### Exercise description
Pull out every line with the word "check" from the entries below.

### Source data

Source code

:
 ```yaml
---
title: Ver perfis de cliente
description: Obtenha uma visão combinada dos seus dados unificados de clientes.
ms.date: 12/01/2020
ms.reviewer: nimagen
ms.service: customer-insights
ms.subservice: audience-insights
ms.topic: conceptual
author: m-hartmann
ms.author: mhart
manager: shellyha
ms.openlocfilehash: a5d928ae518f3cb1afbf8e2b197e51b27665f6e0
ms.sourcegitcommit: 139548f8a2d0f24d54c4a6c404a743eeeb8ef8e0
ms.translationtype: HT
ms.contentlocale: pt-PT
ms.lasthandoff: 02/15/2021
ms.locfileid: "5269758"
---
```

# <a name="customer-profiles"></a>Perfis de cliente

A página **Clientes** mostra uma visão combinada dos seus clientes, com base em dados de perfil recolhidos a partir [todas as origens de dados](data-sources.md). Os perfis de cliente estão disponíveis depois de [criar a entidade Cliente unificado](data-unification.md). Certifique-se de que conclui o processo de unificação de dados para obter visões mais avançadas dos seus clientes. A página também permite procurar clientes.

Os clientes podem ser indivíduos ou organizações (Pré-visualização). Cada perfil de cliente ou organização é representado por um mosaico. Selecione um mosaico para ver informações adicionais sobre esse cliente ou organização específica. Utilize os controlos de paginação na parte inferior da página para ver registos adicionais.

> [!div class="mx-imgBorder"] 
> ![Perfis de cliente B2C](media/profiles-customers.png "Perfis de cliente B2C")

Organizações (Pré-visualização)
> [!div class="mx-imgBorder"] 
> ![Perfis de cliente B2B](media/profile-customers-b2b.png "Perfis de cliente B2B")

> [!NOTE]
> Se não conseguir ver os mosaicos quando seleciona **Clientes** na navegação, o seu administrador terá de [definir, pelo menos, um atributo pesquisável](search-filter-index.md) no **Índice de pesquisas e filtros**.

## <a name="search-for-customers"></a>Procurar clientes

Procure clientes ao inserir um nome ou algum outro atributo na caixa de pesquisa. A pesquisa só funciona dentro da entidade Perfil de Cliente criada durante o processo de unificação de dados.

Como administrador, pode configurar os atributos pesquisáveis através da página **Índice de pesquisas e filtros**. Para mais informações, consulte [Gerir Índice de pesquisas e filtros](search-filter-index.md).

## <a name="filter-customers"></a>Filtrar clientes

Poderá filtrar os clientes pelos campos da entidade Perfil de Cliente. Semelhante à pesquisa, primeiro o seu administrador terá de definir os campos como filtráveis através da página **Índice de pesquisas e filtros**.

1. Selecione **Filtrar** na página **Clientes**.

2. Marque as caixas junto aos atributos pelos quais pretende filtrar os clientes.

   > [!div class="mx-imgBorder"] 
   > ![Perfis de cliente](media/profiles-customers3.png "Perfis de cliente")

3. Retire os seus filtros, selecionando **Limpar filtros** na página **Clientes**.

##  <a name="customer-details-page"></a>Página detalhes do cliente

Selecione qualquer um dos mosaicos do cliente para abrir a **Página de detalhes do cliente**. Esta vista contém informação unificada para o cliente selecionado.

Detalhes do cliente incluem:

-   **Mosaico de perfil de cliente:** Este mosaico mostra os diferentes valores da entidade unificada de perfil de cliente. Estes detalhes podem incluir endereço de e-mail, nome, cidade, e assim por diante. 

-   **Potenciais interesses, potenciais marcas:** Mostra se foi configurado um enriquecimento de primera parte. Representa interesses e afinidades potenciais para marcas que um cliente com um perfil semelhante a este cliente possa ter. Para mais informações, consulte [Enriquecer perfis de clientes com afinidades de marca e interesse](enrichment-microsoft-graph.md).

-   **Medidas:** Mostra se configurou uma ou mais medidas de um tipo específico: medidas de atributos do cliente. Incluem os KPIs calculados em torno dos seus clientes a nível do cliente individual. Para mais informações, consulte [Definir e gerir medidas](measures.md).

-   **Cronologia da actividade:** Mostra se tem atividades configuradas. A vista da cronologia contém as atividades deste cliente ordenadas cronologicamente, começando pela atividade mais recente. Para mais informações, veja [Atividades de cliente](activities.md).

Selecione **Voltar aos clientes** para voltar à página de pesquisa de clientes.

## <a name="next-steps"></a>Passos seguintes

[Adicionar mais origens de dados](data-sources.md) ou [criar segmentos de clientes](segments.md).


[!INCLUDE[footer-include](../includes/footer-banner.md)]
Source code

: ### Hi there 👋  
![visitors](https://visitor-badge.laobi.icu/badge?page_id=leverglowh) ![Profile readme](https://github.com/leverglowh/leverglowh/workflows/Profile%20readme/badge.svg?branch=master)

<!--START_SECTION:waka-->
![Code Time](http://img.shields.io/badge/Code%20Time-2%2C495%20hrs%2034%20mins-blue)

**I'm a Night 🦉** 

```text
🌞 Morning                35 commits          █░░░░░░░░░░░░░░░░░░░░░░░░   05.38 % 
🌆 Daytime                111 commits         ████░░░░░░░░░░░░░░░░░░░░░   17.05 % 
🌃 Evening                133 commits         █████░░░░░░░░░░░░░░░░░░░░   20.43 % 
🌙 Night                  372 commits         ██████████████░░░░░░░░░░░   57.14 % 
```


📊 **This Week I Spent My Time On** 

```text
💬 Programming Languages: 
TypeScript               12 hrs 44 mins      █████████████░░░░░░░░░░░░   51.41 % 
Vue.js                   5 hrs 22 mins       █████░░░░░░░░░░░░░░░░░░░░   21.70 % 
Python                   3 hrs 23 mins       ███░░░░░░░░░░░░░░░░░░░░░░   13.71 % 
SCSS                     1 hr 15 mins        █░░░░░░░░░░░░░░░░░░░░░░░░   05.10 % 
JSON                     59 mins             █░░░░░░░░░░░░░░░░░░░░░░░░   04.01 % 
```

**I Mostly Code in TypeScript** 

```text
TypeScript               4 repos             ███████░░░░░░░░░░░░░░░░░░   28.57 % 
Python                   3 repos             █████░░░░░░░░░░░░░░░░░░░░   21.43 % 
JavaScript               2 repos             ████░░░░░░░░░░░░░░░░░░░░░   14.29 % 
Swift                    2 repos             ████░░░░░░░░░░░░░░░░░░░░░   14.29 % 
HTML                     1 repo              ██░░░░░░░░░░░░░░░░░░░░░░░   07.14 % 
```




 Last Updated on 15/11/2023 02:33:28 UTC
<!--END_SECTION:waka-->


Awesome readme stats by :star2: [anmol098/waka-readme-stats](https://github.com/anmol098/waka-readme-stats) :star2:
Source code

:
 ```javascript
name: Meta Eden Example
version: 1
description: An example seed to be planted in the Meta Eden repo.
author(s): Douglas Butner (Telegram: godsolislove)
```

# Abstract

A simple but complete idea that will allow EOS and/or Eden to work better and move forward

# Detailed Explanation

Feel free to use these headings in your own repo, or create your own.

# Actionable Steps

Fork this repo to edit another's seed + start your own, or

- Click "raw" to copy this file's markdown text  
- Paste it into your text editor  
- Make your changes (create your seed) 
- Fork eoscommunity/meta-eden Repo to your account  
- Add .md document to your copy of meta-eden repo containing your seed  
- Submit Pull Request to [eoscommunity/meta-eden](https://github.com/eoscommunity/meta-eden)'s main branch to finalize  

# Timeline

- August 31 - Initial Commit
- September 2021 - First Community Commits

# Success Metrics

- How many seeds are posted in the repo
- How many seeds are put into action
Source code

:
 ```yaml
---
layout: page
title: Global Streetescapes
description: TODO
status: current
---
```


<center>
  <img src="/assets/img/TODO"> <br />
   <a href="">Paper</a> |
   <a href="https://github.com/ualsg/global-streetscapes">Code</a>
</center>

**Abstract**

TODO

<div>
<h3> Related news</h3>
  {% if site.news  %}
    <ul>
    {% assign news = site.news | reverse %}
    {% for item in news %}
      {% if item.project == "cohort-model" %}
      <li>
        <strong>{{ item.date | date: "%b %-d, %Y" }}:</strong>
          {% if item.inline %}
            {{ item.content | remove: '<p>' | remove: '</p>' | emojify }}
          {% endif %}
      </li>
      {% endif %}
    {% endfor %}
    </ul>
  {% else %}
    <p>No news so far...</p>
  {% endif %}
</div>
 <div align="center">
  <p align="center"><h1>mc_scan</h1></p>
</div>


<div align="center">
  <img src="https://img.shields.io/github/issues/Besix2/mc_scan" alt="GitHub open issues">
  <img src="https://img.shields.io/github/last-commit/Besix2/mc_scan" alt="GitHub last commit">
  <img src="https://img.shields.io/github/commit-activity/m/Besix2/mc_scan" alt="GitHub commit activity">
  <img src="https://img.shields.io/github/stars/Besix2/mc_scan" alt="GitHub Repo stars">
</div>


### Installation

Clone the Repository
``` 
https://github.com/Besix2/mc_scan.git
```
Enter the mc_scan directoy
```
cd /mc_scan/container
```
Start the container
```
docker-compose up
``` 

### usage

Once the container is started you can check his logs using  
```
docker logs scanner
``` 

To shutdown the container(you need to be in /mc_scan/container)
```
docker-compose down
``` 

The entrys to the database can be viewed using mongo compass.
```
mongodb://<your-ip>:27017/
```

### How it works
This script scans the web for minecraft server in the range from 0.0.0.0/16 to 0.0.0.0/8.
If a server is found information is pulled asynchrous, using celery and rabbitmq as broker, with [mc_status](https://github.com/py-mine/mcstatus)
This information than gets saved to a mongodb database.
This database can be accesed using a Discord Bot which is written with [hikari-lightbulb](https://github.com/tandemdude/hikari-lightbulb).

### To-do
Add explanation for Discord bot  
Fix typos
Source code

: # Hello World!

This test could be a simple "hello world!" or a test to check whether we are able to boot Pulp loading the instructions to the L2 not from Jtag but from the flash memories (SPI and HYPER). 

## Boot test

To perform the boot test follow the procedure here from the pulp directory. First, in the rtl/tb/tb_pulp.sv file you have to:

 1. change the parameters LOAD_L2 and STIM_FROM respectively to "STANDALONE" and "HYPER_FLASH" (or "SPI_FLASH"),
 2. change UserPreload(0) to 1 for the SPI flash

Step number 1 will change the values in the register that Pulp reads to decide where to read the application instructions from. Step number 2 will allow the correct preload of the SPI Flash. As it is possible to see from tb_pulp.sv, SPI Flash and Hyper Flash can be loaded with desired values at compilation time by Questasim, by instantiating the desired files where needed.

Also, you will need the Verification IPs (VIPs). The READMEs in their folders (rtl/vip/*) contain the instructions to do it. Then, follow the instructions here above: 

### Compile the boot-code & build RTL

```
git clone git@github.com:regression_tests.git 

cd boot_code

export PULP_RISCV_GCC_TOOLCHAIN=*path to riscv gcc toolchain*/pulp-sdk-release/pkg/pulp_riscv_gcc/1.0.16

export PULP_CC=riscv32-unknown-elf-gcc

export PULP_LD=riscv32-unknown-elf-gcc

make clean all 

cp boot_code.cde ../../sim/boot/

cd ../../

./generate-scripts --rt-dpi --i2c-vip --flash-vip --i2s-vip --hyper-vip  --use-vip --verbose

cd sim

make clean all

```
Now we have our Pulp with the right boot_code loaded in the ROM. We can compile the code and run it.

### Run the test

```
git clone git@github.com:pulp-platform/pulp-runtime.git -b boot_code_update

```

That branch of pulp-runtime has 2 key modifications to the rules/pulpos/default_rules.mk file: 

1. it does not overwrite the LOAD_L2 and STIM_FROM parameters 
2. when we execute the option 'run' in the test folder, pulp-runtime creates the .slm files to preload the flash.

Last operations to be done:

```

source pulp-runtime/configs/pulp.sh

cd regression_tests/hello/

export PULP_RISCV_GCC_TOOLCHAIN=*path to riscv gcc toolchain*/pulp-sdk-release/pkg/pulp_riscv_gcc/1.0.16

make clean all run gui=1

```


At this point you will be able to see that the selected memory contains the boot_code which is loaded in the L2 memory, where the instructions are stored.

### Solution
Once the container is started you can check his logs using  
This test could be a simple "hello world!" or a test to check whether we are able to boot Pulp loading the instructions to the L2 not from Jtag but from the flash memories (SPI and HYPER). 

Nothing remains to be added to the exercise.